[SUPPLIED MATERIAL Boundary: Start]

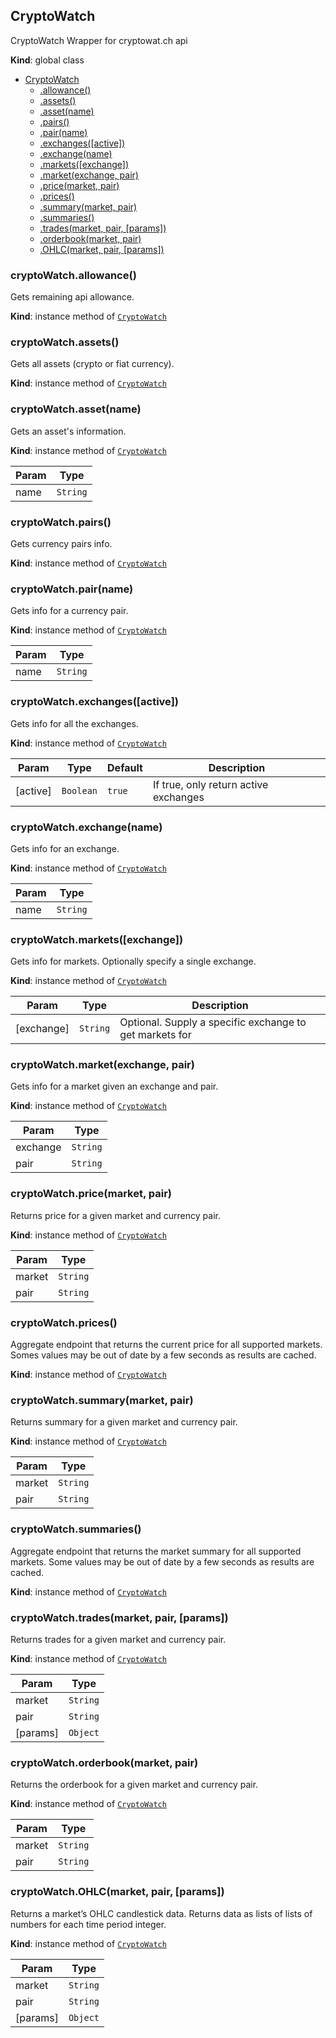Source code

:<a name="CryptoWatch"></a>

## CryptoWatch
CryptoWatch
Wrapper for cryptowat.ch api

**Kind**: global class  

* [CryptoWatch](#CryptoWatch)
    * [.allowance()](#CryptoWatch+allowance)
    * [.assets()](#CryptoWatch+assets)
    * [.asset(name)](#CryptoWatch+asset)
    * [.pairs()](#CryptoWatch+pairs)
    * [.pair(name)](#CryptoWatch+pair)
    * [.exchanges([active])](#CryptoWatch+exchanges)
    * [.exchange(name)](#CryptoWatch+exchange)
    * [.markets([exchange])](#CryptoWatch+markets)
    * [.market(exchange, pair)](#CryptoWatch+market)
    * [.price(market, pair)](#CryptoWatch+price)
    * [.prices()](#CryptoWatch+prices)
    * [.summary(market, pair)](#CryptoWatch+summary)
    * [.summaries()](#CryptoWatch+summaries)
    * [.trades(market, pair, [params])](#CryptoWatch+trades)
    * [.orderbook(market, pair)](#CryptoWatch+orderbook)
    * [.OHLC(market, pair, [params])](#CryptoWatch+OHLC)

<a name="CryptoWatch+allowance"></a>

### cryptoWatch.allowance()
Gets remaining api allowance.

**Kind**: instance method of [<code>CryptoWatch</code>](#CryptoWatch)  
<a name="CryptoWatch+assets"></a>

### cryptoWatch.assets()
Gets all assets (crypto or fiat currency).

**Kind**: instance method of [<code>CryptoWatch</code>](#CryptoWatch)  
<a name="CryptoWatch+asset"></a>

### cryptoWatch.asset(name)
Gets an asset's information.

**Kind**: instance method of [<code>CryptoWatch</code>](#CryptoWatch)  

| Param | Type |
| --- | --- |
| name | <code>String</code> | 

<a name="CryptoWatch+pairs"></a>

### cryptoWatch.pairs()
Gets currency pairs info.

**Kind**: instance method of [<code>CryptoWatch</code>](#CryptoWatch)  
<a name="CryptoWatch+pair"></a>

### cryptoWatch.pair(name)
Gets info for a currency pair.

**Kind**: instance method of [<code>CryptoWatch</code>](#CryptoWatch)  

| Param | Type |
| --- | --- |
| name | <code>String</code> | 

<a name="CryptoWatch+exchanges"></a>

### cryptoWatch.exchanges([active])
Gets info for all the exchanges.

**Kind**: instance method of [<code>CryptoWatch</code>](#CryptoWatch)  

| Param | Type | Default | Description |
| --- | --- | --- | --- |
| [active] | <code>Boolean</code> | <code>true</code> | If true, only return active exchanges |

<a name="CryptoWatch+exchange"></a>

### cryptoWatch.exchange(name)
Gets info for an exchange.

**Kind**: instance method of [<code>CryptoWatch</code>](#CryptoWatch)  

| Param | Type |
| --- | --- |
| name | <code>String</code> | 

<a name="CryptoWatch+markets"></a>

### cryptoWatch.markets([exchange])
Gets info for markets. Optionally specify a single exchange.

**Kind**: instance method of [<code>CryptoWatch</code>](#CryptoWatch)  

| Param | Type | Description |
| --- | --- | --- |
| [exchange] | <code>String</code> | Optional. Supply a specific exchange to get markets for |

<a name="CryptoWatch+market"></a>

### cryptoWatch.market(exchange, pair)
Gets info for a market given an exchange and pair.

**Kind**: instance method of [<code>CryptoWatch</code>](#CryptoWatch)  

| Param | Type |
| --- | --- |
| exchange | <code>String</code> | 
| pair | <code>String</code> | 

<a name="CryptoWatch+price"></a>

### cryptoWatch.price(market, pair)
Returns price for a given market and currency pair.

**Kind**: instance method of [<code>CryptoWatch</code>](#CryptoWatch)  

| Param | Type |
| --- | --- |
| market | <code>String</code> | 
| pair | <code>String</code> | 

<a name="CryptoWatch+prices"></a>

### cryptoWatch.prices()
Aggregate endpoint that returns the current price for all supported
markets. Somes values may be out of date by a few seconds as results
are cached.

**Kind**: instance method of [<code>CryptoWatch</code>](#CryptoWatch)  
<a name="CryptoWatch+summary"></a>

### cryptoWatch.summary(market, pair)
Returns summary for a given market and currency pair.

**Kind**: instance method of [<code>CryptoWatch</code>](#CryptoWatch)  

| Param | Type |
| --- | --- |
| market | <code>String</code> | 
| pair | <code>String</code> | 

<a name="CryptoWatch+summaries"></a>

### cryptoWatch.summaries()
Aggregate endpoint that returns the market summary for all supported
markets. Some values may be out of date by a few seconds as results are
cached.

**Kind**: instance method of [<code>CryptoWatch</code>](#CryptoWatch)  
<a name="CryptoWatch+trades"></a>

### cryptoWatch.trades(market, pair, [params])
Returns trades for a given market and currency pair.

**Kind**: instance method of [<code>CryptoWatch</code>](#CryptoWatch)  

| Param | Type |
| --- | --- |
| market | <code>String</code> | 
| pair | <code>String</code> | 
| [params] | <code>Object</code> | 

<a name="CryptoWatch+orderbook"></a>

### cryptoWatch.orderbook(market, pair)
Returns the orderbook for a given market and currency pair.

**Kind**: instance method of [<code>CryptoWatch</code>](#CryptoWatch)  

| Param | Type |
| --- | --- |
| market | <code>String</code> | 
| pair | <code>String</code> | 

<a name="CryptoWatch+OHLC"></a>

### cryptoWatch.OHLC(market, pair, [params])
Returns a market’s OHLC candlestick data. Returns data as lists of lists
of numbers for each time period integer.

**Kind**: instance method of [<code>CryptoWatch</code>](#CryptoWatch)  

| Param | Type |
| --- | --- |
| market | <code>String</code> | 
| pair | <code>String</code> | 
| [params] | <code>Object</code> |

[SUPPLIED MATERIAL Boundary: End]

*WHAT THE TASK ASKS*. Please report how many lines of the entries above include "OHLC". Only the number is wanted.

*RESPONSE AREA*. 4